--- YOUR OBJECTIVE ---
A single stretch of the material below is to be transcribed exactly, starting at the line with "of WR Slave's" and ending after the line with "In the case when you want to run on".

--- EXERCISE DATA ---
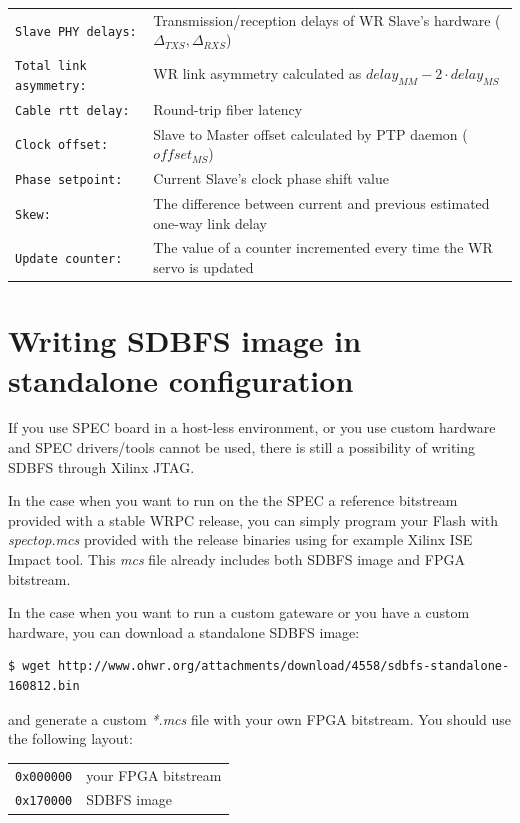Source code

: \documentclass[a4paper, 12pt]{article}
\renewcommand{\_}{\underscore\allowbreak}
\newcommand{\code}[1]{\texttt{#1}}
\begin{document}
\begin{longtable}{  p{4.5cm}  p{10cm} }
  \code{Slave PHY delays:} & Transmission/reception delays of WR Slave's
    hardware ($\Delta_{TXS}, \Delta_{RXS}$)\\

  \code{Total link asymmetry:} & WR link asymmetry calculated as
    $delay_{MM} - 2 \cdot delay_{MS}$\\

  \code{Cable rtt delay:} & Round-trip fiber latency\\

  \code{Clock offset:} & Slave to Master offset calculated by PTP daemon
  ($ offset_{MS} $)\\

  \code{Phase setpoint:} & Current Slave's clock phase shift value\\

  \code{Skew:} & The difference between current and previous estimated
    one-way link delay\\

  \code{Update counter:} & The value of a counter incremented every time
    the WR servo is updated\\

\end{longtable}
\renewcommand\arraystretch{1}


\clearpage
\section{Writing SDBFS image in standalone configuration}
\label{Writing SDBFS image in standalone configuration}

If you use SPEC board in a host-less environment, or you use custom
hardware and SPEC drivers/tools cannot be used, there is still a
possibility of writing SDBFS through Xilinx JTAG.

\vspace{1em}
In the case when you want to run on the the SPEC a reference bitstream provided with a stable
WRPC release, you can simply program your Flash with \textit{spec\_top.mcs}
provided with the release binaries using for example Xilinx ISE Impact tool.
This \textit{mcs} file already includes both SDBFS image and FPGA bitstream.

In the case when you want to run a custom gateware or you have a custom hardware, you can 
download a standalone SDBFS image:
\begin{lstlisting}
$ wget http://www.ohwr.org/attachments/download/4558/sdbfs-standalone-160812.bin
\end{lstlisting}
and generate a custom \textit{*.mcs} file with your own FPGA bitstream. You should
use the following layout:
\begin{longtable}{  l  l }
\code{0x000000} & your FPGA bitstream \\
\code{0x170000} & SDBFS image\\
\end{longtable}
\end{document}
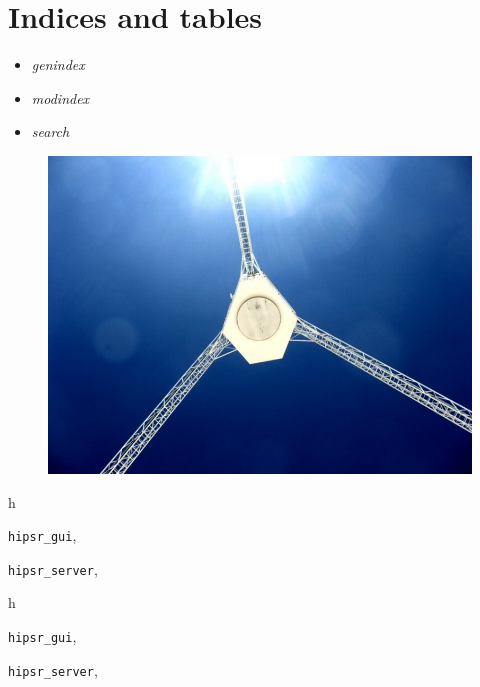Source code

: \documentclass[letterpaper,10pt,english]{sphinxmanual}
\begin{document}
\chapter{Indices and tables}
\label{index:indices-and-tables}\begin{itemize}
\item {} 
\emph{genindex}

\item {} 
\emph{modindex}

\item {} 
\emph{search}

\end{itemize}
\begin{figure}[htbp]
\centering

\includegraphics{parkes_focus.jpg}
\end{figure}


\renewcommand{\indexname}{Python Module Index}
\begin{theindex}
\def\bigletter#1{{\Large\sffamily#1}\nopagebreak\vspace{1mm}}
\bigletter{h}
\item {\texttt{hipsr\_gui}}, \pageref{software:module-hipsr_gui}
\item {\texttt{hipsr\_server}}, \pageref{software:module-hipsr_server}
\end{theindex}
\renewcommand{\indexname}{Python Module Index}
\begin{theindex}
\def\bigletter#1{{\Large\sffamily#1}\nopagebreak\vspace{1mm}}
\bigletter{h}
\item {\texttt{hipsr\_gui}}, \pageref{software:module-hipsr_gui}
\item {\texttt{hipsr\_server}}, \pageref{software:module-hipsr_server}
\end{theindex}

\renewcommand{\indexname}{Index}
\printindex
\end{document}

--- SOLUTION TO THIS TASK ---
  \code{Slave PHY delays:} & Transmission/reception delays of WR Slave's
    hardware ($\Delta_{TXS}, \Delta_{RXS}$)\\

  \code{Total link asymmetry:} & WR link asymmetry calculated as
    $delay_{MM} - 2 \cdot delay_{MS}$\\

  \code{Cable rtt delay:} & Round-trip fiber latency\\

  \code{Clock offset:} & Slave to Master offset calculated by PTP daemon
  ($ offset_{MS} $)\\

  \code{Phase setpoint:} & Current Slave's clock phase shift value\\

  \code{Skew:} & The difference between current and previous estimated
    one-way link delay\\

  \code{Update counter:} & The value of a counter incremented every time
    the WR servo is updated\\

\end{longtable}
\renewcommand\arraystretch{1}


\clearpage
\section{Writing SDBFS image in standalone configuration}
\label{Writing SDBFS image in standalone configuration}

If you use SPEC board in a host-less environment, or you use custom
hardware and SPEC drivers/tools cannot be used, there is still a
possibility of writing SDBFS through Xilinx JTAG.

\vspace{1em}
In the case when you want to run on the the SPEC a reference bitstream provided with a stable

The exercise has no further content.